══ Data supplied

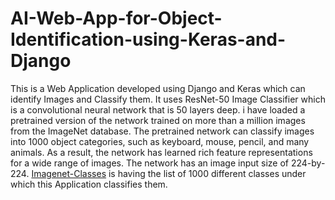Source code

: # AI-Web-App-for-Object-Identification-using-Keras-and-Django

This is a Web Application developed using Django and Keras which can identify Images and Classify them.
It uses ResNet-50 Image Classifier which is a convolutional neural network that is 50 layers deep. 
i have loaded a pretrained version of the network trained on more than a million images from the ImageNet database.
The pretrained network can classify images into 1000 object categories, such as keyboard, mouse, pencil, and many animals. 
As a result, the network has learned rich feature representations for a wide range of images. The network has an image input size of 224-by-224.
[Imagenet-Classes](https://github.com/pints-git/AI-Web-App-for-Object_Identification-Using-Keras-and-django/blob/main/imagenetClasses/imagenet-classes.txt) is 
having the list of 1000 different classes under which this Application classifies them.
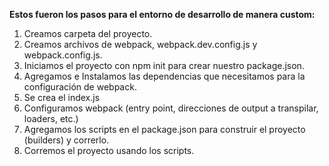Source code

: **Estos fueron los pasos para el entorno de desarrollo de manera custom:**

1. Creamos carpeta del proyecto.
2. Creamos archivos de webpack, webpack.dev.config.js y webpack.config.js.
3. Iniciamos el proyecto con npm init para crear nuestro package.json.
4. Agregamos e Instalamos las dependencias que necesitamos para la configuración de webpack.
5. Se crea el index.js
6. Configuramos webpack (entry point, direcciones de output a transpilar, loaders, etc.)
7. Agregamos los scripts en el package.json para construir el proyecto (builders) y correrlo.
8. Corremos el proyecto usando los scripts.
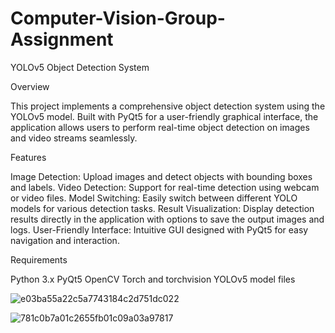 # Computer-Vision-Group-Assignment

YOLOv5 Object Detection System

Overview

This project implements a comprehensive object detection system using the YOLOv5 model. Built with PyQt5 for a user-friendly graphical interface, the application allows users to perform real-time object detection on images and video streams seamlessly.

Features

Image Detection: Upload images and detect objects with bounding boxes and labels. 
Video Detection: Support for real-time detection using webcam or video files. 
Model Switching: Easily switch between different YOLO models for various detection tasks. 
Result Visualization: Display detection results directly in the application with options to save the output images and logs. 
User-Friendly Interface: Intuitive GUI designed with PyQt5 for easy navigation and interaction. 

Requirements

Python 3.x 
PyQt5 
OpenCV 
Torch and torchvision 
YOLOv5 model files

![e03ba55a22c5a7743184c2d751dc022](https://github.com/user-attachments/assets/1c09da50-5dba-48a6-b498-6302a9091153)

![781c0b7a01c2655fb01c09a03a97817](https://github.com/user-attachments/assets/7ba95d88-df77-46cf-8916-7ee295e8d1db)
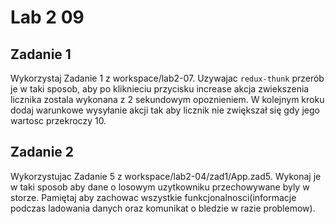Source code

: # Lab 2  09


## Zadanie 1
Wykorzystaj Zadanie 1 z workspace/lab2-07. Uzywajac `redux-thunk` przerób je w taki sposob, aby po kliknieciu przycisku increase akcja zwiekszenia licznika zostala wykonana z 2 sekundowym opoznieniem.
W kolejnym kroku dodaj warunkowe wysyłanie akcji tak aby licznik nie zwiększał się gdy jego wartosc przekroczy 10.

## Zadanie 2
Wykorzystujac Zadanie 5 z workspace/lab2-04/zad1/App.zad5. Wykonaj je w taki sposob aby dane o losowym uzytkowniku przechowywane byly w storze. Pamiętaj aby zachowac wszystkie funkcjonalnosci(informacje podczas ladowania danych oraz komunikat o bledzie w razie problemow).
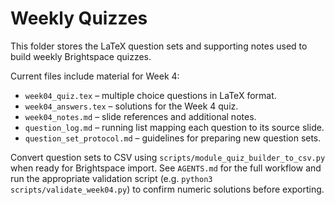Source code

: # Weekly Quizzes

This folder stores the LaTeX question sets and supporting notes used to build weekly Brightspace quizzes.

Current files include material for Week&nbsp;4:

- `week04_quiz.tex` – multiple choice questions in LaTeX format.
- `week04_answers.tex` – solutions for the Week&nbsp;4 quiz.
- `week04_notes.md` – slide references and additional notes.
- `question_log.md` – running list mapping each question to its source slide.
- `question_set_protocol.md` – guidelines for preparing new question sets.

Convert question sets to CSV using `scripts/module_quiz_builder_to_csv.py` when ready for Brightspace import. See `AGENTS.md` for the full workflow and run the appropriate validation script (e.g. `python3 scripts/validate_week04.py`) to confirm numeric solutions before exporting.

════

Exercise goal:
Across all the entries, how many lines include "sposob"? Answer with the number alone.

Task output:
2